Word for word, restate every line of the material.

Information: Begin

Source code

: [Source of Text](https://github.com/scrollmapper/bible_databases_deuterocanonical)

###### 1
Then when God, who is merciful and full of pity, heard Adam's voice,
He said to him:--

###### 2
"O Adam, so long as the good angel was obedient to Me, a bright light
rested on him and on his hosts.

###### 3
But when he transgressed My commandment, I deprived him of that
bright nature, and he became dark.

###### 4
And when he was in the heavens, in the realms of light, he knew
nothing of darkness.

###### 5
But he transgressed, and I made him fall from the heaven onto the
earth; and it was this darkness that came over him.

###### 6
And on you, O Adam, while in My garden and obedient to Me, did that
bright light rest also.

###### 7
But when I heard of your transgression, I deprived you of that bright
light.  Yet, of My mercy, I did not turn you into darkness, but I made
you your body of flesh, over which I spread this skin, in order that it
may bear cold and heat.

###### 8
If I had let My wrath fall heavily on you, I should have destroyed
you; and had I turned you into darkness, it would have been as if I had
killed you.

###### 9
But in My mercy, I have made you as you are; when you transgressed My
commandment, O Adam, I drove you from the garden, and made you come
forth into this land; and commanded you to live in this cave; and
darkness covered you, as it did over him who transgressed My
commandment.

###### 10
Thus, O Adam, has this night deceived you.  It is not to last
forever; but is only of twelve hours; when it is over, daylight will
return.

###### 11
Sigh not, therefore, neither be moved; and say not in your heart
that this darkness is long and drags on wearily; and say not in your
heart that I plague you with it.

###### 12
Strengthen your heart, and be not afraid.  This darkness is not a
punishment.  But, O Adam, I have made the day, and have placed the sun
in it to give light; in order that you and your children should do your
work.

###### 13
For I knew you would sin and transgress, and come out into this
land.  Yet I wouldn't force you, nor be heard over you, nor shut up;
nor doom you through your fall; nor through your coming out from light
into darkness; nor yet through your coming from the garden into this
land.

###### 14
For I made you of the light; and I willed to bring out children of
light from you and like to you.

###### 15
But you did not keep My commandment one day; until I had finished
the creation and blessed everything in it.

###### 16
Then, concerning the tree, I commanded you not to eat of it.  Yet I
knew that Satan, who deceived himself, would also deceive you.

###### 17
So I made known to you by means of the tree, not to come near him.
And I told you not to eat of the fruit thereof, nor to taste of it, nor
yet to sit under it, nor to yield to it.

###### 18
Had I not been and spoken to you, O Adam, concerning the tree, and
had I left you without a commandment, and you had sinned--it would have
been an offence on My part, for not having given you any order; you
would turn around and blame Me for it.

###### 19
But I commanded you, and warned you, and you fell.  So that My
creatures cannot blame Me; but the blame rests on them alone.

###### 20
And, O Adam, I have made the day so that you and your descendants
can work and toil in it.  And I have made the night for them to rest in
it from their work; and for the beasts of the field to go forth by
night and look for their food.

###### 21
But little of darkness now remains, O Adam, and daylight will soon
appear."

Information: End

• Task solution:
Source code

: [Source of Text](https://github.com/scrollmapper/bible_databases_deuterocanonical)

###### 1
Then when God, who is merciful and full of pity, heard Adam's voice,
He said to him:--

###### 2
"O Adam, so long as the good angel was obedient to Me, a bright light
rested on him and on his hosts.

###### 3
But when he transgressed My commandment, I deprived him of that
bright nature, and he became dark.

###### 4
And when he was in the heavens, in the realms of light, he knew
nothing of darkness.

###### 5
But he transgressed, and I made him fall from the heaven onto the
earth; and it was this darkness that came over him.

###### 6
And on you, O Adam, while in My garden and obedient to Me, did that
bright light rest also.

###### 7
But when I heard of your transgression, I deprived you of that bright
light.  Yet, of My mercy, I did not turn you into darkness, but I made
you your body of flesh, over which I spread this skin, in order that it
may bear cold and heat.

###### 8
If I had let My wrath fall heavily on you, I should have destroyed
you; and had I turned you into darkness, it would have been as if I had
killed you.

###### 9
But in My mercy, I have made you as you are; when you transgressed My
commandment, O Adam, I drove you from the garden, and made you come
forth into this land; and commanded you to live in this cave; and
darkness covered you, as it did over him who transgressed My
commandment.

###### 10
Thus, O Adam, has this night deceived you.  It is not to last
forever; but is only of twelve hours; when it is over, daylight will
return.

###### 11
Sigh not, therefore, neither be moved; and say not in your heart
that this darkness is long and drags on wearily; and say not in your
heart that I plague you with it.

###### 12
Strengthen your heart, and be not afraid.  This darkness is not a
punishment.  But, O Adam, I have made the day, and have placed the sun
in it to give light; in order that you and your children should do your
work.

###### 13
For I knew you would sin and transgress, and come out into this
land.  Yet I wouldn't force you, nor be heard over you, nor shut up;
nor doom you through your fall; nor through your coming out from light
into darkness; nor yet through your coming from the garden into this
land.

###### 14
For I made you of the light; and I willed to bring out children of
light from you and like to you.

###### 15
But you did not keep My commandment one day; until I had finished
the creation and blessed everything in it.

###### 16
Then, concerning the tree, I commanded you not to eat of it.  Yet I
knew that Satan, who deceived himself, would also deceive you.

###### 17
So I made known to you by means of the tree, not to come near him.
And I told you not to eat of the fruit thereof, nor to taste of it, nor
yet to sit under it, nor to yield to it.

###### 18
Had I not been and spoken to you, O Adam, concerning the tree, and
had I left you without a commandment, and you had sinned--it would have
been an offence on My part, for not having given you any order; you
would turn around and blame Me for it.

###### 19
But I commanded you, and warned you, and you fell.  So that My
creatures cannot blame Me; but the blame rests on them alone.

###### 20
And, O Adam, I have made the day so that you and your descendants
can work and toil in it.  And I have made the night for them to rest in
it from their work; and for the beasts of the field to go forth by
night and look for their food.

###### 21
But little of darkness now remains, O Adam, and daylight will soon
appear."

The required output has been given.